TASK GOAL
Please reproduce each of the entries below exactly as they appear.
####
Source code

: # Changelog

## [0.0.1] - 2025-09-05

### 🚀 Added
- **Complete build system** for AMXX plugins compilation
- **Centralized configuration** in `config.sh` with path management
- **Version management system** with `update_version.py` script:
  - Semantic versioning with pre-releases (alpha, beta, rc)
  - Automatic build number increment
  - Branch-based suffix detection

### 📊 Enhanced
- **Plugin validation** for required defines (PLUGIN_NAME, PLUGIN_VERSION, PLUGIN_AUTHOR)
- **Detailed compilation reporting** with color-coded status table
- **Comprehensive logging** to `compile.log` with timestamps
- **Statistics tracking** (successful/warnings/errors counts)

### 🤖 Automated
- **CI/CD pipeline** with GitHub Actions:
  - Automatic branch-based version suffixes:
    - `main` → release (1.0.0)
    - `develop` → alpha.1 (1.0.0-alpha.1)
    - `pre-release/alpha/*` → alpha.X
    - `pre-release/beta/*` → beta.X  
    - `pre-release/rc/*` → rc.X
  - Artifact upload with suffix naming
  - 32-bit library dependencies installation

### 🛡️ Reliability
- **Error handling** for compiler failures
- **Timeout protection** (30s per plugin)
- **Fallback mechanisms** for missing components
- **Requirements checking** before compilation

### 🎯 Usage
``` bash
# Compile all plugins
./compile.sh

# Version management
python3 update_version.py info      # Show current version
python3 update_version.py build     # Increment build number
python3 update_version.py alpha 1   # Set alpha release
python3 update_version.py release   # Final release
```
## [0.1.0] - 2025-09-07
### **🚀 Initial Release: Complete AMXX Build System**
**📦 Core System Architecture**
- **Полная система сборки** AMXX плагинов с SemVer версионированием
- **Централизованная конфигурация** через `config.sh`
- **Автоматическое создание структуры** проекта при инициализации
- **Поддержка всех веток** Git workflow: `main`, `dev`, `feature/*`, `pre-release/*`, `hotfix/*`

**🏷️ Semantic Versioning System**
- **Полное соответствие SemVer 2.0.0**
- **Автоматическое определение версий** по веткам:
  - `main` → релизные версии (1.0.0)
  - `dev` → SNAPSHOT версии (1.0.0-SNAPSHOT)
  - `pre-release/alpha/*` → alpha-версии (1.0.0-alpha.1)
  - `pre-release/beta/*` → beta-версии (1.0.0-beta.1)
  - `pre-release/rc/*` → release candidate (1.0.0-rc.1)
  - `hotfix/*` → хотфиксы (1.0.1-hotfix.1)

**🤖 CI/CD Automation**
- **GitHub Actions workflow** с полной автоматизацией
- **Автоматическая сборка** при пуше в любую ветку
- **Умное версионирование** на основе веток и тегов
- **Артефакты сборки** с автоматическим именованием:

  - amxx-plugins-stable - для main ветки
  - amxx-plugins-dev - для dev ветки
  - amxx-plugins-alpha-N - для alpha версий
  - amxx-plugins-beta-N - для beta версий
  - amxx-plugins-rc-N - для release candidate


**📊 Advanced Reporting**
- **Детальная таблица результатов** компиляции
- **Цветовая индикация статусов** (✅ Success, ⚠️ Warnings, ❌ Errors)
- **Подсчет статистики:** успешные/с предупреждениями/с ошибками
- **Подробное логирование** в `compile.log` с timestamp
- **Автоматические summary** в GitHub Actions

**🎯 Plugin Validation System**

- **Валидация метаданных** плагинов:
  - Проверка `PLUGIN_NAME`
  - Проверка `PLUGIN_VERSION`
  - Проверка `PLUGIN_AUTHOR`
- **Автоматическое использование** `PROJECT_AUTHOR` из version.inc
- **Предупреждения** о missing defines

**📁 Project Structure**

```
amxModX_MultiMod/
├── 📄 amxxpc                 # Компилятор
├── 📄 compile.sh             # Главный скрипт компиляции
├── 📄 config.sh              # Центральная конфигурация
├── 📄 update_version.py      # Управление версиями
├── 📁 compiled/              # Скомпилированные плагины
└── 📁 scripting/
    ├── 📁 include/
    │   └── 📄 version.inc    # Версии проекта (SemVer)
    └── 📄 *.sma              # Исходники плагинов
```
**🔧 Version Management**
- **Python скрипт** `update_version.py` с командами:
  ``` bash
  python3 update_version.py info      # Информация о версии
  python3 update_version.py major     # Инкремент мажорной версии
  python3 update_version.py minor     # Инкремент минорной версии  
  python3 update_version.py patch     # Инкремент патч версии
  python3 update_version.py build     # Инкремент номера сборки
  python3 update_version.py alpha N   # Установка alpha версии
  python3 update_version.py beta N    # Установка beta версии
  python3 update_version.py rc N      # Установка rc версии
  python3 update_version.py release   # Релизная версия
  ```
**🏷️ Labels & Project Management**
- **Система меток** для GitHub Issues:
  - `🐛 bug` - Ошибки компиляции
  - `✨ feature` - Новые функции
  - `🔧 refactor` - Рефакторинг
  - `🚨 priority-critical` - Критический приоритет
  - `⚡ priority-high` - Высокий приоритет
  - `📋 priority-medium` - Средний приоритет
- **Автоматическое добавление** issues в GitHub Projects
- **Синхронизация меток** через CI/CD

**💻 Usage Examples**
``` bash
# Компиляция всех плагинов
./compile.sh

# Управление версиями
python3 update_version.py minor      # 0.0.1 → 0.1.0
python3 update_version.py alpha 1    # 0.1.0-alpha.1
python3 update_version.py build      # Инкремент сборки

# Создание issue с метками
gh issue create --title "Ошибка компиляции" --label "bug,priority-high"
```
####
RESPONSE FOR THIS EXERCISE
Source code

: # Changelog

## [0.0.1] - 2025-09-05

### 🚀 Added
- **Complete build system** for AMXX plugins compilation
- **Centralized configuration** in `config.sh` with path management
- **Version management system** with `update_version.py` script:
  - Semantic versioning with pre-releases (alpha, beta, rc)
  - Automatic build number increment
  - Branch-based suffix detection

### 📊 Enhanced
- **Plugin validation** for required defines (PLUGIN_NAME, PLUGIN_VERSION, PLUGIN_AUTHOR)
- **Detailed compilation reporting** with color-coded status table
- **Comprehensive logging** to `compile.log` with timestamps
- **Statistics tracking** (successful/warnings/errors counts)

### 🤖 Automated
- **CI/CD pipeline** with GitHub Actions:
  - Automatic branch-based version suffixes:
    - `main` → release (1.0.0)
    - `develop` → alpha.1 (1.0.0-alpha.1)
    - `pre-release/alpha/*` → alpha.X
    - `pre-release/beta/*` → beta.X  
    - `pre-release/rc/*` → rc.X
  - Artifact upload with suffix naming
  - 32-bit library dependencies installation

### 🛡️ Reliability
- **Error handling** for compiler failures
- **Timeout protection** (30s per plugin)
- **Fallback mechanisms** for missing components
- **Requirements checking** before compilation

### 🎯 Usage
``` bash
# Compile all plugins
./compile.sh

# Version management
python3 update_version.py info      # Show current version
python3 update_version.py build     # Increment build number
python3 update_version.py alpha 1   # Set alpha release
python3 update_version.py release   # Final release
```
## [0.1.0] - 2025-09-07
### **🚀 Initial Release: Complete AMXX Build System**
**📦 Core System Architecture**
- **Полная система сборки** AMXX плагинов с SemVer версионированием
- **Централизованная конфигурация** через `config.sh`
- **Автоматическое создание структуры** проекта при инициализации
- **Поддержка всех веток** Git workflow: `main`, `dev`, `feature/*`, `pre-release/*`, `hotfix/*`

**🏷️ Semantic Versioning System**
- **Полное соответствие SemVer 2.0.0**
- **Автоматическое определение версий** по веткам:
  - `main` → релизные версии (1.0.0)
  - `dev` → SNAPSHOT версии (1.0.0-SNAPSHOT)
  - `pre-release/alpha/*` → alpha-версии (1.0.0-alpha.1)
  - `pre-release/beta/*` → beta-версии (1.0.0-beta.1)
  - `pre-release/rc/*` → release candidate (1.0.0-rc.1)
  - `hotfix/*` → хотфиксы (1.0.1-hotfix.1)

**🤖 CI/CD Automation**
- **GitHub Actions workflow** с полной автоматизацией
- **Автоматическая сборка** при пуше в любую ветку
- **Умное версионирование** на основе веток и тегов
- **Артефакты сборки** с автоматическим именованием:

  - amxx-plugins-stable - для main ветки
  - amxx-plugins-dev - для dev ветки
  - amxx-plugins-alpha-N - для alpha версий
  - amxx-plugins-beta-N - для beta версий
  - amxx-plugins-rc-N - для release candidate


**📊 Advanced Reporting**
- **Детальная таблица результатов** компиляции
- **Цветовая индикация статусов** (✅ Success, ⚠️ Warnings, ❌ Errors)
- **Подсчет статистики:** успешные/с предупреждениями/с ошибками
- **Подробное логирование** в `compile.log` с timestamp
- **Автоматические summary** в GitHub Actions

**🎯 Plugin Validation System**

- **Валидация метаданных** плагинов:
  - Проверка `PLUGIN_NAME`
  - Проверка `PLUGIN_VERSION`
  - Проверка `PLUGIN_AUTHOR`
- **Автоматическое использование** `PROJECT_AUTHOR` из version.inc
- **Предупреждения** о missing defines

**📁 Project Structure**

```
amxModX_MultiMod/
├── 📄 amxxpc                 # Компилятор
├── 📄 compile.sh             # Главный скрипт компиляции
├── 📄 config.sh              # Центральная конфигурация
├── 📄 update_version.py      # Управление версиями
├── 📁 compiled/              # Скомпилированные плагины
└── 📁 scripting/
    ├── 📁 include/
    │   └── 📄 version.inc    # Версии проекта (SemVer)
    └── 📄 *.sma              # Исходники плагинов
```
**🔧 Version Management**
- **Python скрипт** `update_version.py` с командами:
  ``` bash
  python3 update_version.py info      # Информация о версии
  python3 update_version.py major     # Инкремент мажорной версии
  python3 update_version.py minor     # Инкремент минорной версии  
  python3 update_version.py patch     # Инкремент патч версии
  python3 update_version.py build     # Инкремент номера сборки
  python3 update_version.py alpha N   # Установка alpha версии
  python3 update_version.py beta N    # Установка beta версии
  python3 update_version.py rc N      # Установка rc версии
  python3 update_version.py release   # Релизная версия
  ```
**🏷️ Labels & Project Management**
- **Система меток** для GitHub Issues:
  - `🐛 bug` - Ошибки компиляции
  - `✨ feature` - Новые функции
  - `🔧 refactor` - Рефакторинг
  - `🚨 priority-critical` - Критический приоритет
  - `⚡ priority-high` - Высокий приоритет
  - `📋 priority-medium` - Средний приоритет
- **Автоматическое добавление** issues в GitHub Projects
- **Синхронизация меток** через CI/CD

**💻 Usage Examples**
``` bash
# Компиляция всех плагинов
./compile.sh

# Управление версиями
python3 update_version.py minor      # 0.0.1 → 0.1.0
python3 update_version.py alpha 1    # 0.1.0-alpha.1
python3 update_version.py build      # Инкремент сборки

# Создание issue с метками
gh issue create --title "Ошибка компиляции" --label "bug,priority-high"
```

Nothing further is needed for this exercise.